▼▼▼

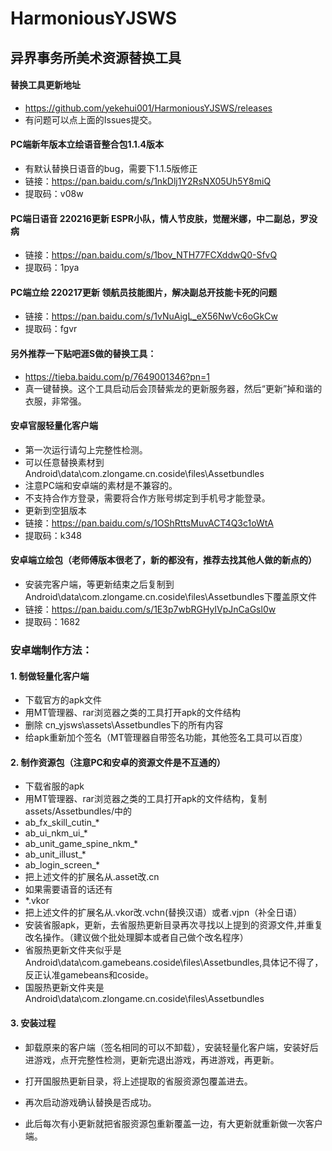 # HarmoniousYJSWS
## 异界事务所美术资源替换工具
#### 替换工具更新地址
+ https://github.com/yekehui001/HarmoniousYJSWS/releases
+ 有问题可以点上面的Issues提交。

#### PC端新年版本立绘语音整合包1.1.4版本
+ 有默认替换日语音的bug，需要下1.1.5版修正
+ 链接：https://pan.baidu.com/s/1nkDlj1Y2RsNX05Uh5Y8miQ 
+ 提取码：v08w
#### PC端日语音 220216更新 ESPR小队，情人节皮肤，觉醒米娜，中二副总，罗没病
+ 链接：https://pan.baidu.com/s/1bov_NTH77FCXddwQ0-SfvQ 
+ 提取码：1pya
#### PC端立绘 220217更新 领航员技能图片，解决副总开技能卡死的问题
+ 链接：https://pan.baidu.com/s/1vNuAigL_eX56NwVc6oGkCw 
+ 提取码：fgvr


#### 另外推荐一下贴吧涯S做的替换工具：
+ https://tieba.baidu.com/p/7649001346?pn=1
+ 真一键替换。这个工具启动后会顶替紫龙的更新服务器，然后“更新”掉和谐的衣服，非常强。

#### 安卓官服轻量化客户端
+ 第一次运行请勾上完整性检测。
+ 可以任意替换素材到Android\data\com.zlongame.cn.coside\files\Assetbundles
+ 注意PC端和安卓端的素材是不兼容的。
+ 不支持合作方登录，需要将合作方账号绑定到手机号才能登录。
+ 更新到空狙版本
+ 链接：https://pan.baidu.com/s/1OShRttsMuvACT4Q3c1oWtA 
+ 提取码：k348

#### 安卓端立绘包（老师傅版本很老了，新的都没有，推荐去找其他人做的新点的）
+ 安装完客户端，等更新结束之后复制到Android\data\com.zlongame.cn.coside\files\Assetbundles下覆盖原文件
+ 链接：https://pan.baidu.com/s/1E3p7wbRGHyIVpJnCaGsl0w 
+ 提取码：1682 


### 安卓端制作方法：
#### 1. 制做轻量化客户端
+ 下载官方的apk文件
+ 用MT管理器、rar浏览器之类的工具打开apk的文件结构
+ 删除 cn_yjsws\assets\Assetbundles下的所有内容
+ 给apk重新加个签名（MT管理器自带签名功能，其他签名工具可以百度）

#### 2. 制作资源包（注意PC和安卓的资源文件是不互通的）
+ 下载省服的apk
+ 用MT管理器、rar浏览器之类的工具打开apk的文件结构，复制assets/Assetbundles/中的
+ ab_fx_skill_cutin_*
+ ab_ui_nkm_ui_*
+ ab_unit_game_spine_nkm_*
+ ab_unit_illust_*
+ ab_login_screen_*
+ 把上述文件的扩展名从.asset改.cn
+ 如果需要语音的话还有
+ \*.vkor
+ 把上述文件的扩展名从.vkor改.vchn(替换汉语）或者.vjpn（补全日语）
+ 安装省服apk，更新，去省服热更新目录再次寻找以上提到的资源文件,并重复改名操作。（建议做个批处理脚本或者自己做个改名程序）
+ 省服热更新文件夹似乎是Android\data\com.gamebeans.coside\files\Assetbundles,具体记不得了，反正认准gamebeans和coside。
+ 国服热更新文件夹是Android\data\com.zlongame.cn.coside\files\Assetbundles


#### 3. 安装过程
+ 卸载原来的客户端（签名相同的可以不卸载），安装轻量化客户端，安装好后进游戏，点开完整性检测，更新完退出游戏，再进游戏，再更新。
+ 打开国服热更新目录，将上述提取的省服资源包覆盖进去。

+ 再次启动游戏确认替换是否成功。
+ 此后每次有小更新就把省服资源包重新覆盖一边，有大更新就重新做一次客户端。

▲▲▲
▼▼▼

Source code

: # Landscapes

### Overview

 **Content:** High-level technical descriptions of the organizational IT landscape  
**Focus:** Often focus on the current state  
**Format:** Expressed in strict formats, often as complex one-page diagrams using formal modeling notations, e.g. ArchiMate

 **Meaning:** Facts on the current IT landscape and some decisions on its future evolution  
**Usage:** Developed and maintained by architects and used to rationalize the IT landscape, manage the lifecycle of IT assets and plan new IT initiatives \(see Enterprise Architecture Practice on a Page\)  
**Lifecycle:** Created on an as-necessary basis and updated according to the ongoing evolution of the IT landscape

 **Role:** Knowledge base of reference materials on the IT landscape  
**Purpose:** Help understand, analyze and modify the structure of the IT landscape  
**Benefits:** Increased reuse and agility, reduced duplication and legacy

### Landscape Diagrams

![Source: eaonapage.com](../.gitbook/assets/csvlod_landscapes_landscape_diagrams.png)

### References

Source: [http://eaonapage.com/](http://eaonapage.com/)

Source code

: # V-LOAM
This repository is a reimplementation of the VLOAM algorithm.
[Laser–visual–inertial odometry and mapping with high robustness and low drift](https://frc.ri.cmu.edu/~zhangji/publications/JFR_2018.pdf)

▲▲▲

→ WHAT THE TASK REQUIRES: Find the word "baidu" in the entries, and copy every line it shows up in.

→ ANSWER SECTION:
+ 链接：https://pan.baidu.com/s/1nkDlj1Y2RsNX05Uh5Y8miQ 
+ 链接：https://pan.baidu.com/s/1bov_NTH77FCXddwQ0-SfvQ 
+ 链接：https://pan.baidu.com/s/1vNuAigL_eX56NwVc6oGkCw 
+ https://tieba.baidu.com/p/7649001346?pn=1
+ 链接：https://pan.baidu.com/s/1OShRttsMuvACT4Q3c1oWtA 
+ 链接：https://pan.baidu.com/s/1E3p7wbRGHyIVpJnCaGsl0w 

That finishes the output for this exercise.